▸ RECORDS SUPPLIED:
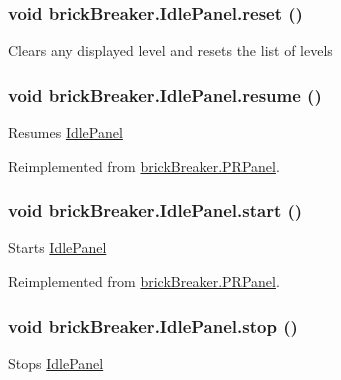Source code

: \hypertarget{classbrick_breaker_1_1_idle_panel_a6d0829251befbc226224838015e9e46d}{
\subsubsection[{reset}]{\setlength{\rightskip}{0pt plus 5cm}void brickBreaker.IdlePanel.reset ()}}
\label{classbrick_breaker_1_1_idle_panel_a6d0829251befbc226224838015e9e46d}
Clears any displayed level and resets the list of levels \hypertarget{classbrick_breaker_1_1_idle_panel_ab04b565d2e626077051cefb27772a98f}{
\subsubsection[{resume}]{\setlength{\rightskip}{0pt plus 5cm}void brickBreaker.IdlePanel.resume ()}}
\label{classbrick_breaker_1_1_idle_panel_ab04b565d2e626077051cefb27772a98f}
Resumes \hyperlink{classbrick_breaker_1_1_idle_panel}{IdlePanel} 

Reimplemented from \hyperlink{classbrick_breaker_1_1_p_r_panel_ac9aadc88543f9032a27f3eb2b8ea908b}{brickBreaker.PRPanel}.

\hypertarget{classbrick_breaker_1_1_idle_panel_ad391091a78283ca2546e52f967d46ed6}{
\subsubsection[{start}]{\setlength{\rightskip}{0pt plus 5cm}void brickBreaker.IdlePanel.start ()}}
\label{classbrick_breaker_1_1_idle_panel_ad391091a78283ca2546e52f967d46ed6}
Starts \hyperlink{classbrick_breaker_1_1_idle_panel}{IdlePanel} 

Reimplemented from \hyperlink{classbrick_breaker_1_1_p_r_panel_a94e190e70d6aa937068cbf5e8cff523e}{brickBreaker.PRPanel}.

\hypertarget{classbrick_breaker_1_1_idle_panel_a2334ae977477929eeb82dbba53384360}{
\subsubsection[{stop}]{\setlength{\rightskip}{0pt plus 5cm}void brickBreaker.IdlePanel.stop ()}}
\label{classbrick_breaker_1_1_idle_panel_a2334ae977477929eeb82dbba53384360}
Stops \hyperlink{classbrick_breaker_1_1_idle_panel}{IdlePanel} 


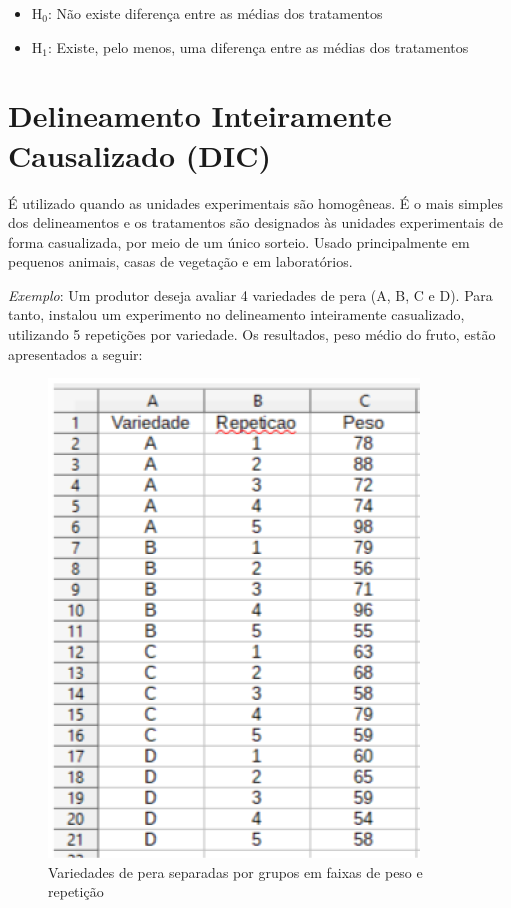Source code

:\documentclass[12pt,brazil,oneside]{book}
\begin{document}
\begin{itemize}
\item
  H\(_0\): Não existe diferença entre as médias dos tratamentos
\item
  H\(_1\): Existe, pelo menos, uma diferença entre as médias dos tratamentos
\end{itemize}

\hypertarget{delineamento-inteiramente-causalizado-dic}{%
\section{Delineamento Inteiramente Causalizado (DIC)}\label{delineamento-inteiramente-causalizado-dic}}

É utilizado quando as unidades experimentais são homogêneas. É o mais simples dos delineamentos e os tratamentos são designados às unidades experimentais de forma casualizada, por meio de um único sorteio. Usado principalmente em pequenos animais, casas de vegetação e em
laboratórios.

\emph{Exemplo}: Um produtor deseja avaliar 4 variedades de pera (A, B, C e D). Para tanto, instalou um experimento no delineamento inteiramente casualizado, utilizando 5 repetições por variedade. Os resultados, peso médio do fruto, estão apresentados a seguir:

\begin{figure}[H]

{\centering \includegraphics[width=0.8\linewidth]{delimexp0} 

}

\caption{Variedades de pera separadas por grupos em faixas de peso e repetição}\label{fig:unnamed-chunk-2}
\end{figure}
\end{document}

▸ WHAT IS NEEDED: Transcribe the material exactly, keeping every word and none of the pictures.

▸ RESULT:
Source code

: \hypertarget{classbrick_breaker_1_1_idle_panel_a6d0829251befbc226224838015e9e46d}{
\subsubsection[{reset}]{\setlength{\rightskip}{0pt plus 5cm}void brickBreaker.IdlePanel.reset ()}}
\label{classbrick_breaker_1_1_idle_panel_a6d0829251befbc226224838015e9e46d}
Clears any displayed level and resets the list of levels \hypertarget{classbrick_breaker_1_1_idle_panel_ab04b565d2e626077051cefb27772a98f}{
\subsubsection[{resume}]{\setlength{\rightskip}{0pt plus 5cm}void brickBreaker.IdlePanel.resume ()}}
\label{classbrick_breaker_1_1_idle_panel_ab04b565d2e626077051cefb27772a98f}
Resumes \hyperlink{classbrick_breaker_1_1_idle_panel}{IdlePanel} 

Reimplemented from \hyperlink{classbrick_breaker_1_1_p_r_panel_ac9aadc88543f9032a27f3eb2b8ea908b}{brickBreaker.PRPanel}.

\hypertarget{classbrick_breaker_1_1_idle_panel_ad391091a78283ca2546e52f967d46ed6}{
\subsubsection[{start}]{\setlength{\rightskip}{0pt plus 5cm}void brickBreaker.IdlePanel.start ()}}
\label{classbrick_breaker_1_1_idle_panel_ad391091a78283ca2546e52f967d46ed6}
Starts \hyperlink{classbrick_breaker_1_1_idle_panel}{IdlePanel} 

Reimplemented from \hyperlink{classbrick_breaker_1_1_p_r_panel_a94e190e70d6aa937068cbf5e8cff523e}{brickBreaker.PRPanel}.

\hypertarget{classbrick_breaker_1_1_idle_panel_a2334ae977477929eeb82dbba53384360}{
\subsubsection[{stop}]{\setlength{\rightskip}{0pt plus 5cm}void brickBreaker.IdlePanel.stop ()}}
\label{classbrick_breaker_1_1_idle_panel_a2334ae977477929eeb82dbba53384360}
Stops \hyperlink{classbrick_breaker_1_1_idle_panel}{IdlePanel} 


Source code

:\documentclass[12pt,brazil,oneside]{book}
\begin{document}
\begin{itemize}
\item
  H\(_0\): Não existe diferença entre as médias dos tratamentos
\item
  H\(_1\): Existe, pelo menos, uma diferença entre as médias dos tratamentos
\end{itemize}

\hypertarget{delineamento-inteiramente-causalizado-dic}{%
\section{Delineamento Inteiramente Causalizado (DIC)}\label{delineamento-inteiramente-causalizado-dic}}

É utilizado quando as unidades experimentais são homogêneas. É o mais simples dos delineamentos e os tratamentos são designados às unidades experimentais de forma casualizada, por meio de um único sorteio. Usado principalmente em pequenos animais, casas de vegetação e em
laboratórios.

\emph{Exemplo}: Um produtor deseja avaliar 4 variedades de pera (A, B, C e D). Para tanto, instalou um experimento no delineamento inteiramente casualizado, utilizando 5 repetições por variedade. Os resultados, peso médio do fruto, estão apresentados a seguir:

\begin{figure}[H]

{\centering \includegraphics[width=0.8\linewidth]{delimexp0} 

}

\caption{Variedades de pera separadas por grupos em faixas de peso e repetição}\label{fig:unnamed-chunk-2}
\end{figure}
\end{document}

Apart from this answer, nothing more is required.